We are looking for an experienced Site Reliability Engineer to join the RingCentral Operations Observability team. In this role, you will be responsible for the availability and performance of our home-built Monitoring Platform and infrastructure.
Our team provides the mission-critical operational insights used across RingCentral, managing everything from high-scale data collection to our proprietary alert correlation and processing engine. You will play a crucial role in ensuring the reliability and uptime of these systems by identifying bottlenecks, automating recovery, and proactively scaling the environment. The ideal candidate is a Linux-focused SRE who enjoys working on custom-built internal products and has a strong background in distributed systems, containerization, and data-driven observability.
Responsibilities:
- Maintain and Support Platform Availability: Act as the primary owner for the uptime and health of our internal monitoring and alerting infrastructure.
- Incident Management: Represent the team in global incident resolution and participate in a sustainable on-call rotation.
- Evolution of Custom Tooling: Make changes and improvements to the monitoring stack to meet evolving business needs.
- Lifecycle Integration: Collaborate with Dev and Ops teams to integrate our custom observability solutions into the global software development lifecycle.
- Capacity Management: Stay ahead of growth requirements in a high-concurrency, fast-growing SaaS environment.
- Code-Level Contributions: Actively work with the team’s codebase (Go/Python) to extend system integrations and automate routine operational "toil."
- Auditing & Standards: Conduct regular assessments of the monitoring systems to ensure they meet performance benchmarks and security standards.
Skills:
- Experience: 4+ years as an SRE or Systems Engineer in a production environment.
- Linux Expertise: Strong Linux administration and performance tuning skills.
- Problem Solving: A methodical approach to troubleshooting complex, distributed system failures.
- Programming: Experience with at least one language (Go or Python preferred) to interact with our custom-built codebase.
- Observability Mindset: Deep understanding of the monitoring domain, SaaS telemetry, and alerting theory.
- Cloud Platforms: Experience with cloud platforms (AWS/GCP or similar)
- Scalability: Proven experience operating systems in large-scale, heterogeneous environments (a major plus).
- Communication: Ability to work with globally distributed teams and communicate technical issues clearly.
Preferred technology stack:
- OS: Linux (CentOS/RedHat/Oracle Linux).
- Languages: Go, Python, JavaScript/TypeScript.
- Cloud & Containers: AWS, Kubernetes, Docker.
- Data Pipelines: Experience with message brokers, distributed logs, and TSDBs.
- Observability: Custom Alert Processors, Zabbix, Prometheus, Grafana.
- Databases: ClickHouse, VictoriaMetrics, MongoDB, PostgreSQL.

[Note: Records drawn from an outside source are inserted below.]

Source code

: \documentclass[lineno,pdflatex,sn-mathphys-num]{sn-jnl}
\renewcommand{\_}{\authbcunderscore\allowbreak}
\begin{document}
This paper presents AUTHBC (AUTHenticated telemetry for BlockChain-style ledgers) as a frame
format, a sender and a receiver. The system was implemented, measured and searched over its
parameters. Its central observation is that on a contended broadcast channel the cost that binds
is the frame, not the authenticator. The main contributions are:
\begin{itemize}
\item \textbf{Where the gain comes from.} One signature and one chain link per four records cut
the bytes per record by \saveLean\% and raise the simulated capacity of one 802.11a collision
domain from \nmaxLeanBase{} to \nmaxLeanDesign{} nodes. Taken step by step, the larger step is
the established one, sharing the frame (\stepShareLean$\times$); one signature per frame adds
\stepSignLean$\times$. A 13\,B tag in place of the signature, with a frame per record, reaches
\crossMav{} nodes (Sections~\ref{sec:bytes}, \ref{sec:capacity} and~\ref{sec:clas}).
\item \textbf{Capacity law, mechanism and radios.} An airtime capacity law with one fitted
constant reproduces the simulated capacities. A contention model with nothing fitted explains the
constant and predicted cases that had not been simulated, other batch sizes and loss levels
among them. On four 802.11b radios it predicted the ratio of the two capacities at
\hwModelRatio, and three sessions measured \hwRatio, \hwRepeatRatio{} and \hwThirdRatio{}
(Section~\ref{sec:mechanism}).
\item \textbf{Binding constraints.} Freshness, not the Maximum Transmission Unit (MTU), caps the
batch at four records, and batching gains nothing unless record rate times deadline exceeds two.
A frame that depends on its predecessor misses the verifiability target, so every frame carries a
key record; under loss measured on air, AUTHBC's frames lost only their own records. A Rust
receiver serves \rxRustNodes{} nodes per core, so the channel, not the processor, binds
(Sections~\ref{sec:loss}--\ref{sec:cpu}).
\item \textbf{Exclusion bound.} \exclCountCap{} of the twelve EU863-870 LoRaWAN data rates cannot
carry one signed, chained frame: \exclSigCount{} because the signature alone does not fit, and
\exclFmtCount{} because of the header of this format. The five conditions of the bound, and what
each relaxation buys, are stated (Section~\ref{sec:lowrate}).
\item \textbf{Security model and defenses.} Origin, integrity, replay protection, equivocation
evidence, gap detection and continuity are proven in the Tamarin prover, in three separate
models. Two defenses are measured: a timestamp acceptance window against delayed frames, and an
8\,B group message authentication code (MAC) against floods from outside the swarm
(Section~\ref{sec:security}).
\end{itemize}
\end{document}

- Automation: Ansible, Terraform, GitLab CI, ArgoCD.
Qualification:
- B.S. in Computer Engineering, Computer Science, or a related field with 5+ years of relevant experience.
We offer:
- Well-coordinated professional team
- Cutting edge technologies, interesting and challenging tasks, dynamic project, great opportunities for self-realization, professional and career growth
- Additional Health and Life Insurance Package
- Employee Assistance Program
- 25 vacation days